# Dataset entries
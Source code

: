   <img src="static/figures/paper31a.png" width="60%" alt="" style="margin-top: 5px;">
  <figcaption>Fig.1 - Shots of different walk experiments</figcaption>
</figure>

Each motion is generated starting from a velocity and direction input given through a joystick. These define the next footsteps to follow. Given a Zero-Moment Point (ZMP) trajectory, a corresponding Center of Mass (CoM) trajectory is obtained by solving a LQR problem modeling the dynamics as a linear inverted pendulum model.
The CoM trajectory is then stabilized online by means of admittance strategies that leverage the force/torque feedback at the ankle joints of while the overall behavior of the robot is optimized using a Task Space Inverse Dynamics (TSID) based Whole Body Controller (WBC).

# Task to complete
Check each line in the records above for the word "trajectory". Return those that have it.

# Exercise solution
Each motion is generated starting from a velocity and direction input given through a joystick. These define the next footsteps to follow. Given a Zero-Moment Point (ZMP) trajectory, a corresponding Center of Mass (CoM) trajectory is obtained by solving a LQR problem modeling the dynamics as a linear inverted pendulum model.
The CoM trajectory is then stabilized online by means of admittance strategies that leverage the force/torque feedback at the ankle joints of while the overall behavior of the robot is optimized using a Task Space Inverse Dynamics (TSID) based Whole Body Controller (WBC).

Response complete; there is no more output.